Un guide pour mieux comprendre son impact sur l’environnement.

Clément Veysset | Le Délit

Il arrive souvent que l’on se sente un peu perdu·e face à la complexité du défi écologique. Après tout, nous pouvons avoir l’impression que l’effondrement de la biodiversité et des écosystèmes, l’épuisement des ressources et le réchauffement climatique sont des menaces lointaines contre lesquelles nous n’avons aucun pouvoir et dont nous ne ressentons pas (de manière significative) les conséquences au quotidien. Pourtant, de plus en plus on entend parler de l’importance de l’action individuelle pour faire face à l’enjeu climatique qui nous concerne tous·tes. De nombreuses questions se posent alors : que puis-je faire pour réduire mon impact sur la planète ? Comment puis-je adopter des habitudes plus écologiques ? Mais avant de répondre à ces questions, il faut avoir une idée plus concrète des répercussions de son mode de vie sur l’environnement.
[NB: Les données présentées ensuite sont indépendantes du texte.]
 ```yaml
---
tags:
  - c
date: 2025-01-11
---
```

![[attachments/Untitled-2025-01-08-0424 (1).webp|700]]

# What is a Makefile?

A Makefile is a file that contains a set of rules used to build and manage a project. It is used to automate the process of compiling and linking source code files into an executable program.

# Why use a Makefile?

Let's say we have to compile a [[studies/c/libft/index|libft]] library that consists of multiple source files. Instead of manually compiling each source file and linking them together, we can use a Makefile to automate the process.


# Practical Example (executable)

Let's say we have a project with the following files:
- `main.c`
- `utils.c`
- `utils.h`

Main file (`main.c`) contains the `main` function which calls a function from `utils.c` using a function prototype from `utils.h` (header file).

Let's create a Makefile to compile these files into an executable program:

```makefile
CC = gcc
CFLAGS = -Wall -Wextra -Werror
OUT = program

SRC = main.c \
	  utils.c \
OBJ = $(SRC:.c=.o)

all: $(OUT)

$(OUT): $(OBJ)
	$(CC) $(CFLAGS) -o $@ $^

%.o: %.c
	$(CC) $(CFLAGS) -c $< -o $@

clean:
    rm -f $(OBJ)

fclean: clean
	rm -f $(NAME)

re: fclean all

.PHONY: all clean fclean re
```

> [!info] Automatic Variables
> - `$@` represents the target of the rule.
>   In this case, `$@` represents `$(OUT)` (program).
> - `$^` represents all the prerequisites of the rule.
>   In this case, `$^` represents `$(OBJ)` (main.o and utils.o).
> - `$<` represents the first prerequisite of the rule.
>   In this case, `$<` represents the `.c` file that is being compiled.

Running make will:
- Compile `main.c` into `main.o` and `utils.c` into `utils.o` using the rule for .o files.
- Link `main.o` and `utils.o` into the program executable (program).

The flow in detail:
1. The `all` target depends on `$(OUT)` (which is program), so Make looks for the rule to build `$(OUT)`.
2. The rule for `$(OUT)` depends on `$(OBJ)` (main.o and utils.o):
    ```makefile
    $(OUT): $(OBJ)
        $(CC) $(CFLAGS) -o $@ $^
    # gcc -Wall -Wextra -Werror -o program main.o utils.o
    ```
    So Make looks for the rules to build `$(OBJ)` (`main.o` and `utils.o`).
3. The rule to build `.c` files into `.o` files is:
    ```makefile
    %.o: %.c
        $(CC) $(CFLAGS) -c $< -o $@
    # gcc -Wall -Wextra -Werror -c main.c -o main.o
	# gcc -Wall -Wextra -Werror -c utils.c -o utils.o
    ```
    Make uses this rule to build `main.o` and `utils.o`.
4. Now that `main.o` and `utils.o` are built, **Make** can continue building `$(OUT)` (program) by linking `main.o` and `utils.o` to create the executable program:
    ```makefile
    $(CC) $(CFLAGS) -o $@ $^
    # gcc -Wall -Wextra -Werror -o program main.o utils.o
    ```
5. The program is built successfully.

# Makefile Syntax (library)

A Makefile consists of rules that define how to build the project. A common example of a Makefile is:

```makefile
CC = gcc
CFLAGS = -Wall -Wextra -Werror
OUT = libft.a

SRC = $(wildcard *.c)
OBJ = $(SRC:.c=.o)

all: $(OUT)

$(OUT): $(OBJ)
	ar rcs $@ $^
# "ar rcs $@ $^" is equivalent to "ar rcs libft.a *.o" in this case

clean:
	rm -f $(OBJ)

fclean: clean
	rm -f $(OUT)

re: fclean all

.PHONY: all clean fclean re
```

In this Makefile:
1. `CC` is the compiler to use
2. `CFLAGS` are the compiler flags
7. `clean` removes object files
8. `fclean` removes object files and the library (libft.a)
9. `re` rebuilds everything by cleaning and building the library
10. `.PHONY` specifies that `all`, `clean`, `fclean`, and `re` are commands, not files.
Un bon point de départ pour avoir une idée de cet impact et pour savoir comment agir, c’est de calculer son empreinte carbone. 

Qu’est-ce que l’empreinte carbone ?

Le phénomène naturel d’effet de serre, amplifié par les activités humaines, est la principale cause du réchauffement climatique. Les rayons du soleil qui frappent notre planète fournissent l’énergie nécessaire à la vie et sont par la suite renvoyés vers l’espace. Certains gaz atmosphériques, appelés gaz à effet de serre, captent ces rayonnements pour les renvoyer vers la Terre, un peu à la manière d’un miroir : c’est ce qu’on appelle l’effet de serre, qui permet de maintenir une température stable sur la planète. Toutefois, depuis la révolution industrielle, l’activité humaine a pour effet d’amplifier ce phénomène naturel en produisant ses propres émissions de gaz à effet de serre, notamment lors de la combustion d’énergies fossiles, qui émet d’importantes quantités de dioxyde de carbone (CO2). L’empreinte carbone est un outil qui permet de calculer la somme des gaz à effet de serre produits lors de nos activités ou par la fabrication et l’utilisation des biens que l’on achète. Elle est mesurée en dioxyde de carbone équivalent (pour simplifier on convertit les autres gaz émis comme le méthane ou le protoxyde d’azote en équivalent CO2). Elle peut s’appliquer à un produit en évaluant ses émissions le long de son cycle de vie (de sa fabrication jusqu’à son élimination) à une entreprise, un territoire ou une personne. 

Faire le test

Il existe de nombreux tests en ligne pour calculer son empreinte carbone en fonction de ses actions quotidiennes. Une des plateformes les plus connues est celle de Nos Gestes Climat. Le test, qui dure tout au plus 10 minutes, pose des questions simples telles que : « Combien de kilomètres parcourez-vous en train par an ? Combien de personnes vivent chez vous ? Quelle est votre consommation par semaine de tabac ? », etc. Les catégories d’où proviennent nos émissions, sur lesquelles nous sommes interrogé·e·s, sont celles des transports, de l’alimentation, du logement et des services sociétaux. 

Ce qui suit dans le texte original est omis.